What wakes us is a mutual thing. Something, perhaps, every parent has. The silent knowing, something is wrong with your children. That they are in some form of danger, and need you. Dezbe and I waste no time talking of it. We get out of bed, the moon high in the sky, and begin to dress and prepare. It cannot be past midnight. I only spoke to the children two days ago over the radio. What danger, could be so severe, that it would cause us to wake? Dezbe and myself are not easily scared or unnerved. We have never felt this feeling before. Our children, have never been away for this long before. It is new, and it is frightening.
Strapping on my armor, I make sure my gun is locked, and loaded as I strap it on my back. Dezbe clips her sawed-off to her hip, and looks at me in the moonlight.
"You feel it too."
"Yes."
I tell her, leading the way out of our bedroom. We walk down the stairs, and don't bother to grab anything else but our guns from the house. The front door closes behind us, as we head out into the Capital Wasteland.
"…I'm scared for them, Charon."
"As am I."
"They need us…"
"We will find them, rest assured, Dezbe."
She looks at me, with the sorrow and fear of a worried mother present on her face.
"What if we're too late."
"Thinking like that is not healthy. We will get to them."
"Charon…we both know…sometimes…"
"No. We will find them."
We stare out at the night, at the horizon. There is a million places they could be, and somehow, we walk, as if we know. As if we're being driven towards them.
"…Charon, you're part of Cain. You're…what he was built on. Like a twin."

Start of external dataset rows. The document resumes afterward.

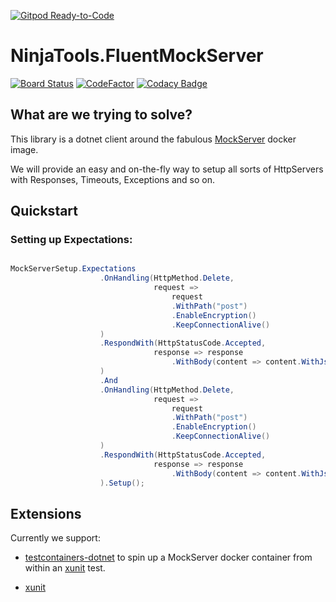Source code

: [![Gitpod Ready-to-Code](https://img.shields.io/badge/Gitpod-Ready--to--Code-blue?logo=gitpod)](https://gitpod.io/#https://github.com/alex-held/NinjaTools.FluentMockServer)

# NinjaTools.FluentMockServer

[![Board Status](https://dev.azure.com/alex----held/1f2ebed6-22af-4c25-93d3-fb706aa677ca/2988ffdd-29c2-4467-8dc7-7d9e5282e656/_apis/work/boardbadge/368471de-1e1a-4156-a50b-83b04b735f1c)](https://dev.azure.com/alex----held/1f2ebed6-22af-4c25-93d3-fb706aa677ca/_boards/board/t/2988ffdd-29c2-4467-8dc7-7d9e5282e656/Microsoft.RequirementCategory)
[![CodeFactor](https://www.codefactor.io/repository/github/alex-held/ninjatools.fluentmockserver/badge)](https://www.codefactor.io/repository/github/alex-held/ninjatools.fluentmockserver)
[![Codacy Badge](https://api.codacy.com/project/badge/Grade/e0e21ac86f80480d8a806b98acb57b0f)](https://www.codacy.com/manual/git_36/NinjaTools.FluentMockServer?utm_source=github.com&utm_medium=referral&utm_content=alex-held/NinjaTools.FluentMockServer&utm_campaign=Badge_Grade)

## What are we trying to solve?

This library is a dotnet client around the fabulous
[MockServer](https://www.mock-server.com/) docker image.

We will provide an easy and on-the-fly way to setup all sorts of HttpServers
with Responses, Timeouts, Exceptions and so on.

## Quickstart

### Setting up Expectations:

```csharp

MockServerSetup.Expectations
                    .OnHandling(HttpMethod.Delete,
                                request =>
                                    request
                                    .WithPath("post")
                                    .EnableEncryption()
                                    .KeepConnectionAlive()
                    )
                    .RespondWith(HttpStatusCode.Accepted,
                                response => response
                                    .WithBody(content => content.WithJson(""))
                    )
                    .And
                    .OnHandling(HttpMethod.Delete,
                                request =>
                                    request
                                    .WithPath("post")
                                    .EnableEncryption()
                                    .KeepConnectionAlive()
                    )
                    .RespondWith(HttpStatusCode.Accepted,
                                response => response
                                    .WithBody(content => content.WithJson(""))
                    ).Setup();


```

## Extensions

Currently we support:

- [testcontainers-dotnet](https://github.com/testcontainers/testcontainers-dotnet)
  to spin up a MockServer docker container from within an [xunit]() test.

- [xunit]()
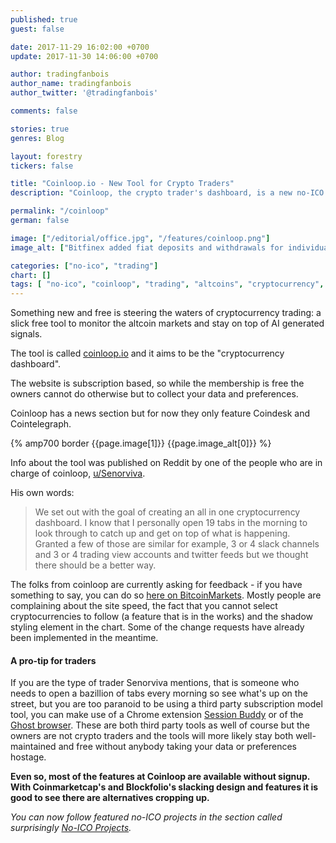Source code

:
 ```yaml
---
published: true
guest: false

date: 2017-11-29 16:02:00 +0700
update: 2017-11-30 14:06:00 +0700

author: tradingfanbois
author_name: tradingfanbois
author_twitter: '@tradingfanbois'

comments: false

stories: true
genres: Blog

layout: forestry
tickers: false

title: "Coinloop.io - New Tool for Crypto Traders"
description: "Coinloop, the crypto trader's dashboard, is a new no-ICO tool for crypto traders. It comes with a slick UI, signals from an AI script and it is for free."

permalink: "/coinloop"
german: false

image: ["/editorial/office.jpg", "/features/coinloop.png"]
image_alt: ["Bitfinex added fiat deposits and withdrawals for individual and corporate accounts. Berries image via Pexels."]

categories: ["no-ico", "trading"]
chart: []
tags: [ "no-ico", "coinloop", "trading", "altcoins", "cryptocurrency", "charting", "tool"]
---
```


Something new and free is steering the waters of cryptocurrency trading: a slick free tool to monitor the altcoin markets and stay on top of AI generated signals.

The tool is called [coinloop.io](https://coinloop.io) and it aims to be the "cryptocurrency dashboard".

The website is subscription based, so while the membership is free the owners cannot do otherwise but to collect your data and preferences.

Coinloop has a news section but for now they only feature Coindesk and Cointelegraph.

{% amp700 border {{page.image[1]}} {{page.image_alt[0]}} %}


Info about the tool was published on Reddit by one of the people who are in charge of coinloop, [u/Senorviva](https://www.reddit.com/u/senorviva).

His own words:

> We set out with the goal of creating an all in one cryptocurrency dashboard. I know that I personally open 19 tabs in the morning to look through to catch up and get on top of what is happening. Granted a few of those are similar for example, 3 or 4 slack channels and 3 or 4 trading view accounts and twitter feeds but we thought there should be a better way.


The folks from coinloop are currently asking for feedback - if you have something to say, you can do so [here on BitcoinMarkets](https://www.reddit.com/r/BitcoinMarkets/comments/7g2k2j/our_free_tool_is_finished_stage_one_of/). Mostly people are complaining about the site speed, the fact that you cannot select cryptocurrencies to follow (a feature that is in the works) and the shadow styling element in the chart. Some of the change requests have already been implemented in the meantime.

#### A pro-tip for traders

If you are the type of trader Senorviva mentions, that is someone who needs to open a bazillion of tabs every morning so see what's up on the street, but you are too paranoid to be using a third party subscription model tool, you can make use of a Chrome extension [Session Buddy](https://chrome.google.com/webstore/detail/session-buddy/edacconmaakjimmfgnblocblbcdcpbko?hl=en) or of the [Ghost browser](https://ghostbrowser.com/). These are both third party tools as well of course but the owners are not crypto traders and the tools will more likely stay both well-maintained and free without anybody taking your data or preferences hostage.

**Even so, most of the features at Coinloop are available without signup. With Coinmarketcap's and Blockfolio's slacking design and features it is good to see there are alternatives cropping up.**

<em>You can now follow featured no-ICO projects in the section called surprisingly <a title="{{site.title}} No-ICO projects" href="/category/no-ico/">No-ICO&nbsp;Projects</a>.</em>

"What are you getting at?"
"Find him Charon. Your connection to him, is stronger, than mine."
She is right. I am, connected to Cain. A symbiotic relationship, where Cain and I can simply understand one another, when no words are spoken. A deep trust, a deep knowing. One, perhaps, only identical twins can relate to. Dezbe is right. Cain, is my twin. And I must play on that, to find him.
"This way, is the only way I can figure to walk."
"What if they got separated?"
"That is what I feel happened."
I hear something in the distance, so I take out my gun, and prepare myself for the threats of the night. Dezbe and I stare, guns drawn. It turns out only to be a Molerat, which has never been a threat to us. Dezbe lowers her gun, and looks at me.
"We're never this skittish."
I know she is right, as I turn away from the Molerat and continue on, gun in hand.
"Charon, something…it…this isn't right."
"I know, Dez."
"…How come you didn't go instead?"
"Cain felt it was a great idea to take the responsibility himself."
Dezbe smoothes over her arms, where the skin has peeled off. Her arms, almost match mine. She sees me looking at them in the moonlight, and looks away.
"Years ago, Wernher said that it takes years to get sick from Trog. That lesions are the only side effect, if you get away from the area."
"We have discovered, plenty of times, that due to your immunity to radiation, sicknesses can be worse for you."
"Yeah, a blessing and a curse."
"You are unique, Dezbe. Which reminds me, what was the cure for it?"
"…A baby."
"A baby?"
She nods her head, memories of the past reflecting in her eyes. Back then, it was a difficult time for the both of us.
"A baby, born with the immunity to Trog. Wernher was raising her as his daughter, the last time I saw him. Her name is Maria. She was the real savior of The Pitt. I only helped."
"I see."
I am short, because my mind is distracted. As we walk onwards, I fear what we may find. Or rather, what we do not find in time. Our children…are in danger. Due to circumstances, however, I wonder, if Cain can still be considered our son? We love him, as a son, but…can we continue to call him our own? Or instead…see him, as…something else?